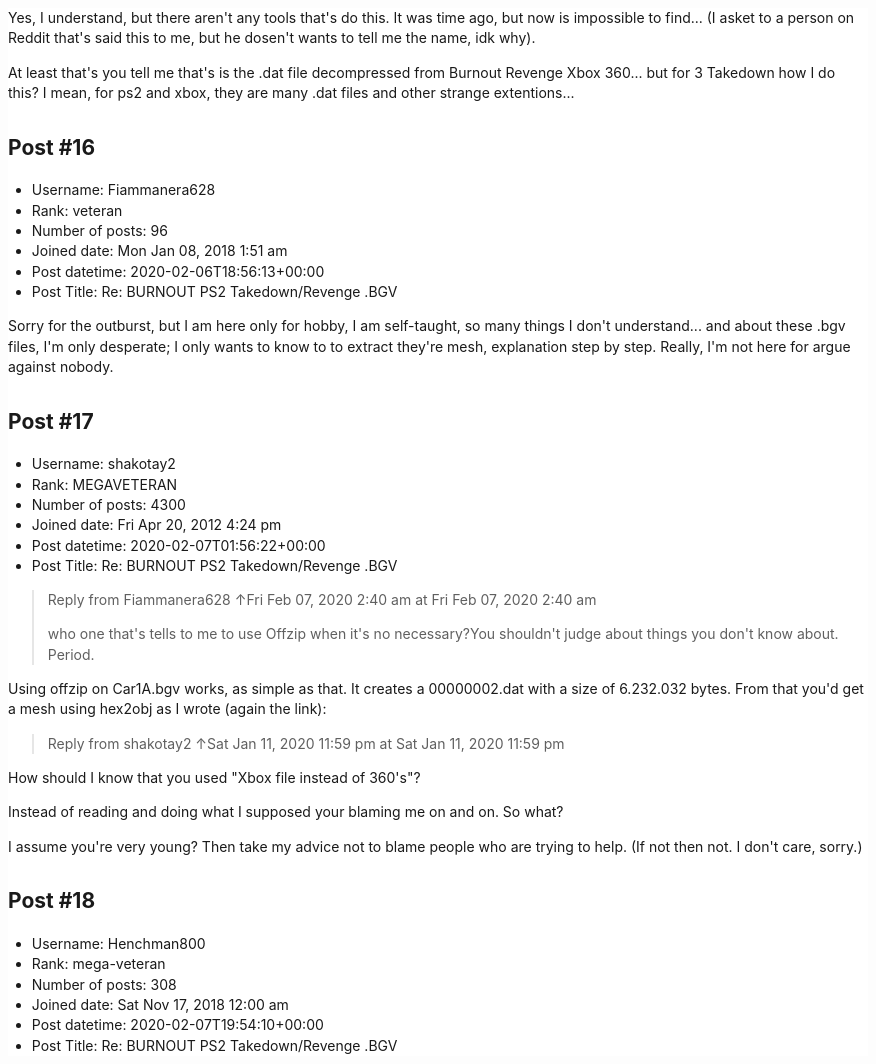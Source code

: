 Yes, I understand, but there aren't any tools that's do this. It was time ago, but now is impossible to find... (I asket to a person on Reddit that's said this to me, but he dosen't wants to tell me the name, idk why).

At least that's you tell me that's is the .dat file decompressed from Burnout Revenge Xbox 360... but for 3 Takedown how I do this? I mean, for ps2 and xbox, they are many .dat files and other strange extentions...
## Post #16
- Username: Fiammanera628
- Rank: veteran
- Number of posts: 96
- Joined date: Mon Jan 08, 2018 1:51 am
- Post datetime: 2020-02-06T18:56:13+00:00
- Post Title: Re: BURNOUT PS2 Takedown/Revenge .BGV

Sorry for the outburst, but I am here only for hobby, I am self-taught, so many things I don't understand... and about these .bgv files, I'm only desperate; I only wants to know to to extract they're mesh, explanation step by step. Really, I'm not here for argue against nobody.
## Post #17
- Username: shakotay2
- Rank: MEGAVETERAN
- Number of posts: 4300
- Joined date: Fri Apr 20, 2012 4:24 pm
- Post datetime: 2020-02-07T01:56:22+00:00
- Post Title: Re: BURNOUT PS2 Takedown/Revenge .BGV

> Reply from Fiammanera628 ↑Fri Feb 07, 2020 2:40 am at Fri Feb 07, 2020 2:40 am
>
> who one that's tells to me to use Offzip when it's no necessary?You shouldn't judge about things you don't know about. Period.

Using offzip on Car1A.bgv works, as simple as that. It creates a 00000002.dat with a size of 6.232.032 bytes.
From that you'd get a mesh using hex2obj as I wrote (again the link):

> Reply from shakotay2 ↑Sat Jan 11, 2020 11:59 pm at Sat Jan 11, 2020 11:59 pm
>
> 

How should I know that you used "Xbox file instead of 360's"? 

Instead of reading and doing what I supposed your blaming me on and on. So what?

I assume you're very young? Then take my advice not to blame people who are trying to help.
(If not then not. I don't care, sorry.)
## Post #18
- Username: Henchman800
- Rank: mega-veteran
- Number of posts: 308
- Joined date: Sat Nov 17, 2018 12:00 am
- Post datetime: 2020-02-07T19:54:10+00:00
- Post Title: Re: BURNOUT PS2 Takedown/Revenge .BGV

^^^^^^^^^^^^^^^^

» DIRECTIONS: Would you return all the data exactly as given, minus the pictures?

» SOLUTION TO THE EXERCISE:
Source code

: Yes, I understand, but there aren't any tools that's do this. It was time ago, but now is impossible to find... (I asket to a person on Reddit that's said this to me, but he dosen't wants to tell me the name, idk why).

At least that's you tell me that's is the .dat file decompressed from Burnout Revenge Xbox 360... but for 3 Takedown how I do this? I mean, for ps2 and xbox, they are many .dat files and other strange extentions...
## Post #16
- Username: Fiammanera628
- Rank: veteran
- Number of posts: 96
- Joined date: Mon Jan 08, 2018 1:51 am
- Post datetime: 2020-02-06T18:56:13+00:00
- Post Title: Re: BURNOUT PS2 Takedown/Revenge .BGV

Sorry for the outburst, but I am here only for hobby, I am self-taught, so many things I don't understand... and about these .bgv files, I'm only desperate; I only wants to know to to extract they're mesh, explanation step by step. Really, I'm not here for argue against nobody.
## Post #17
- Username: shakotay2
- Rank: MEGAVETERAN
- Number of posts: 4300
- Joined date: Fri Apr 20, 2012 4:24 pm
- Post datetime: 2020-02-07T01:56:22+00:00
- Post Title: Re: BURNOUT PS2 Takedown/Revenge .BGV

> Reply from Fiammanera628 ↑Fri Feb 07, 2020 2:40 am at Fri Feb 07, 2020 2:40 am
>
> who one that's tells to me to use Offzip when it's no necessary?You shouldn't judge about things you don't know about. Period.

Using offzip on Car1A.bgv works, as simple as that. It creates a 00000002.dat with a size of 6.232.032 bytes.
From that you'd get a mesh using hex2obj as I wrote (again the link):

> Reply from shakotay2 ↑Sat Jan 11, 2020 11:59 pm at Sat Jan 11, 2020 11:59 pm
>
> 

How should I know that you used "Xbox file instead of 360's"? 

Instead of reading and doing what I supposed your blaming me on and on. So what?

I assume you're very young? Then take my advice not to blame people who are trying to help.
(If not then not. I don't care, sorry.)
## Post #18
- Username: Henchman800
- Rank: mega-veteran
- Number of posts: 308
- Joined date: Sat Nov 17, 2018 12:00 am
- Post datetime: 2020-02-07T19:54:10+00:00
- Post Title: Re: BURNOUT PS2 Takedown/Revenge .BGV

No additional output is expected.